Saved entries
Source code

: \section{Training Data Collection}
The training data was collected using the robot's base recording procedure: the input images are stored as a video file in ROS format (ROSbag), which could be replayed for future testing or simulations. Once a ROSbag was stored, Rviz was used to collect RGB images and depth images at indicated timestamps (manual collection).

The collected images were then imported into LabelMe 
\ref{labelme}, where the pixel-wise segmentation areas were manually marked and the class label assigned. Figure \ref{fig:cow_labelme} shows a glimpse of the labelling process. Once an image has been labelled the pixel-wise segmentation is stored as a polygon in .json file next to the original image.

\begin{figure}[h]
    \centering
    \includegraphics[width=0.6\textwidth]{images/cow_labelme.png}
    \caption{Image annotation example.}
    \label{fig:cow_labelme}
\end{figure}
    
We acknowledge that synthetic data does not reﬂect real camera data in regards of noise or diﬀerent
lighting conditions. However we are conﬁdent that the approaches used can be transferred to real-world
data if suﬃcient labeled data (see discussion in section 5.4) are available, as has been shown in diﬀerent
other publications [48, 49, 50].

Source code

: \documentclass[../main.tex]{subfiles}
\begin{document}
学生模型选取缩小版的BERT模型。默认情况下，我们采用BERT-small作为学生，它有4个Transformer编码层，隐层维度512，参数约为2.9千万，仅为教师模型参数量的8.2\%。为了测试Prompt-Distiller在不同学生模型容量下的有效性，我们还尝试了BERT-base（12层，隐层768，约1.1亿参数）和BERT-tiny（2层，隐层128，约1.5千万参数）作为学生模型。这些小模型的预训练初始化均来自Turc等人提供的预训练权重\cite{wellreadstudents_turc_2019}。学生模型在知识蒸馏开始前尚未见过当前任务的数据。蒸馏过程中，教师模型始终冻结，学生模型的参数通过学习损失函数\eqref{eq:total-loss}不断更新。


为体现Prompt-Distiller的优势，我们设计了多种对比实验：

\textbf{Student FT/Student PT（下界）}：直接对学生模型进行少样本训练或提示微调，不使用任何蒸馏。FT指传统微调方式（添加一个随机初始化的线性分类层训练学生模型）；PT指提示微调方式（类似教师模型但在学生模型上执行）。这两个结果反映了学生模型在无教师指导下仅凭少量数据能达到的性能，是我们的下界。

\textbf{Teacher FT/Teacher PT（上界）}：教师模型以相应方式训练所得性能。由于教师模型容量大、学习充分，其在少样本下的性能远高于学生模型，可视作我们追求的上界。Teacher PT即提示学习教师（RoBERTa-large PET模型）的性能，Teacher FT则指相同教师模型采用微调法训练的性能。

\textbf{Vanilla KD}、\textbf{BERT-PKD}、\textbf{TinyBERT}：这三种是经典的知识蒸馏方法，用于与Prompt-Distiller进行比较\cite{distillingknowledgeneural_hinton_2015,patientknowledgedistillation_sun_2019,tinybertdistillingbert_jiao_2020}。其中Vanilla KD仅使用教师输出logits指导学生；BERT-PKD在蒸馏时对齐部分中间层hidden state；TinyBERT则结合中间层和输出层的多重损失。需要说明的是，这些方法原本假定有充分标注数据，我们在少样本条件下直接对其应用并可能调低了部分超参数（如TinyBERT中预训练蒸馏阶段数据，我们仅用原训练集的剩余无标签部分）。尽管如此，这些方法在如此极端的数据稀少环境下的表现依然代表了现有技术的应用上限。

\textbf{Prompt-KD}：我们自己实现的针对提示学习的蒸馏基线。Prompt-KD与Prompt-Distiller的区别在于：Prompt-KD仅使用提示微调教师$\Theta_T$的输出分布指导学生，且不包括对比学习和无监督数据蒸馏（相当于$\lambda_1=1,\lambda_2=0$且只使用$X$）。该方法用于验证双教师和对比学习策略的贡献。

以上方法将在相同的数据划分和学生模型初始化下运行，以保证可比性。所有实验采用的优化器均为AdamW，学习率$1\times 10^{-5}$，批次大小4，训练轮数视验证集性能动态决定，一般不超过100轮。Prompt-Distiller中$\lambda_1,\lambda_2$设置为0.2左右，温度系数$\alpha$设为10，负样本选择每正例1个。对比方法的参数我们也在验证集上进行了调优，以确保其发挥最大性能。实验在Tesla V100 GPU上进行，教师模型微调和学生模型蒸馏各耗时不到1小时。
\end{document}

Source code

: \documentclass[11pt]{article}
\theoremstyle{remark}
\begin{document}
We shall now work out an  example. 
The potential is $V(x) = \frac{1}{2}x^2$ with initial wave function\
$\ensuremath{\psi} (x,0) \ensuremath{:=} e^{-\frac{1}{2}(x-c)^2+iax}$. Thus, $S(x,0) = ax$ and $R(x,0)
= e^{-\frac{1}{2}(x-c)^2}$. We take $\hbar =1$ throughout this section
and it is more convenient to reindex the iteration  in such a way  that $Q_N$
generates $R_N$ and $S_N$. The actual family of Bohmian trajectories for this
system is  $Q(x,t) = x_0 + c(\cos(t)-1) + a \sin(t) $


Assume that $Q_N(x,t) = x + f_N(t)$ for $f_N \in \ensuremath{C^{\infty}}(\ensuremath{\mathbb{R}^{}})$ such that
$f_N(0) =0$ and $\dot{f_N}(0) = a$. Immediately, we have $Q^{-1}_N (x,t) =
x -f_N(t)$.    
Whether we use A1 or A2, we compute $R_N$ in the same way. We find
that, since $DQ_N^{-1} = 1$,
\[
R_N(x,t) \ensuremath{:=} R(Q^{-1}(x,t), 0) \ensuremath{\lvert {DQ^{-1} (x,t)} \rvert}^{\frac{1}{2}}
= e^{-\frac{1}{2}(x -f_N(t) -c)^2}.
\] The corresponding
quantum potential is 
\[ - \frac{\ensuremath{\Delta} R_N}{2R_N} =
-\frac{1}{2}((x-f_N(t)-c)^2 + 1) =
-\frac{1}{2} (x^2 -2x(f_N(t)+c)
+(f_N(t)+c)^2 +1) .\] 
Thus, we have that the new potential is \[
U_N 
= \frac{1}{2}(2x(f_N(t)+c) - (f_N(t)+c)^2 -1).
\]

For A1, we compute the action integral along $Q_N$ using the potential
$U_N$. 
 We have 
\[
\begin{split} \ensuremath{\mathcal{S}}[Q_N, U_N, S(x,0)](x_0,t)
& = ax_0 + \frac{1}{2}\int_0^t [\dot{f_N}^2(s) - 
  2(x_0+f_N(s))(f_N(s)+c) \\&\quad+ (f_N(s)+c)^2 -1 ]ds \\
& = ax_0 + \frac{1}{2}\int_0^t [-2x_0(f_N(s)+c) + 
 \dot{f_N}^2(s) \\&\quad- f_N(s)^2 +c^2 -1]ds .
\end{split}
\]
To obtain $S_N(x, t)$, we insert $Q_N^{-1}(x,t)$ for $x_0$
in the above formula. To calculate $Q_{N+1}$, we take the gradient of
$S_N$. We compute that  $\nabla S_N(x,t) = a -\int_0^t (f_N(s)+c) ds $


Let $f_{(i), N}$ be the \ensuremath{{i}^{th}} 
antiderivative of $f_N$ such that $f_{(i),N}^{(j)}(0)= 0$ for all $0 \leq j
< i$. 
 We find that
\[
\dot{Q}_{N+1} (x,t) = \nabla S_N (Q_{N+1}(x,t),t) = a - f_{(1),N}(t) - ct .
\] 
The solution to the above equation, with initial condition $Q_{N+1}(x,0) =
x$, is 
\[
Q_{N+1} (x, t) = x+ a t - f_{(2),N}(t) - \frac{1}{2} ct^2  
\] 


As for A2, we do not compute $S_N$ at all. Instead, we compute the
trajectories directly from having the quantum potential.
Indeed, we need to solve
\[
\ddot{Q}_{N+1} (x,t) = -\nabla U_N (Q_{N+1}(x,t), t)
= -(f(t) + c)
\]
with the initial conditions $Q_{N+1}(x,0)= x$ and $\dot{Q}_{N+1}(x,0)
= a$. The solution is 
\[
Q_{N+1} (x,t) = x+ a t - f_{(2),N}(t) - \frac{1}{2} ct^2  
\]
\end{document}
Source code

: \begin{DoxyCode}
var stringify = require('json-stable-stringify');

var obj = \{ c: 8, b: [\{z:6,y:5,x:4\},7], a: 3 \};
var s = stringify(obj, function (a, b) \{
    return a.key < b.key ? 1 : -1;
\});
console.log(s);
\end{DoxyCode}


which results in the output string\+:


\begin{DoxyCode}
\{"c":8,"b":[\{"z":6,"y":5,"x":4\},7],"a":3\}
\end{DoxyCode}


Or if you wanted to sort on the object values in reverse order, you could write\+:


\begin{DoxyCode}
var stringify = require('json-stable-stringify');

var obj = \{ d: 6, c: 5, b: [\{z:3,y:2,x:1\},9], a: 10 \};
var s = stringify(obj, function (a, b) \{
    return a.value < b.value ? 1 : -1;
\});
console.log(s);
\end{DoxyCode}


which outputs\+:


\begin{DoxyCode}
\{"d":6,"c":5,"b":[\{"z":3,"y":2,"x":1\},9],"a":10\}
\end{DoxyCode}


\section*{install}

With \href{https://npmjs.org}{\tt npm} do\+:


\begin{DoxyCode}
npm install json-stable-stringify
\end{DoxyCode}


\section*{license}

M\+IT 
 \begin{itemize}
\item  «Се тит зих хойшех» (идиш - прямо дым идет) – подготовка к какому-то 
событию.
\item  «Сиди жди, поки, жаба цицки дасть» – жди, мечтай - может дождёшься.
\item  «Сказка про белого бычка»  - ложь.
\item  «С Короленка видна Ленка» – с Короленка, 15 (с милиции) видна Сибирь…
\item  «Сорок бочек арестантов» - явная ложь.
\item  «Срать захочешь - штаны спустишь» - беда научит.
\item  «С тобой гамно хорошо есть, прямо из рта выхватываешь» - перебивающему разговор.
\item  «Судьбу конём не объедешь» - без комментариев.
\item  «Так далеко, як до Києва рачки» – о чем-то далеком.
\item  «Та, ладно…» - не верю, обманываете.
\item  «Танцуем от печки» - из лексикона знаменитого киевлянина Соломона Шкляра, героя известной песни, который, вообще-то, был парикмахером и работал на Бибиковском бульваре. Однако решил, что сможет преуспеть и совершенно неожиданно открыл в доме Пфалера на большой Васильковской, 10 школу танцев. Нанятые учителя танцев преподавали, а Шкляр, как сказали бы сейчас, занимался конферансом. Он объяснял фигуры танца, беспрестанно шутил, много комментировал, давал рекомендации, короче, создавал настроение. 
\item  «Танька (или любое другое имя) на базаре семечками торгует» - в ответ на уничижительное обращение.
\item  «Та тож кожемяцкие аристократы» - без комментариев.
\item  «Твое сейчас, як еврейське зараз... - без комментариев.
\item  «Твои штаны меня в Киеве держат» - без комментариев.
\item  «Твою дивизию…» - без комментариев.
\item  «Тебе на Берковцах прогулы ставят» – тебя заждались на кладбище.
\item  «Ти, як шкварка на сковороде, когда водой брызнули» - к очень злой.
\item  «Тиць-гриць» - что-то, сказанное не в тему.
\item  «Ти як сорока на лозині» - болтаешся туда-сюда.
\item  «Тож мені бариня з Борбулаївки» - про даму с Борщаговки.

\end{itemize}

WORK ITEM
Please transcribe the data exactly from its first line. End with the line that contains "The collected images".

THE ANSWER
Source code

: \section{Training Data Collection}
The training data was collected using the robot's base recording procedure: the input images are stored as a video file in ROS format (ROSbag), which could be replayed for future testing or simulations. Once a ROSbag was stored, Rviz was used to collect RGB images and depth images at indicated timestamps (manual collection).

The collected images were then imported into LabelMe 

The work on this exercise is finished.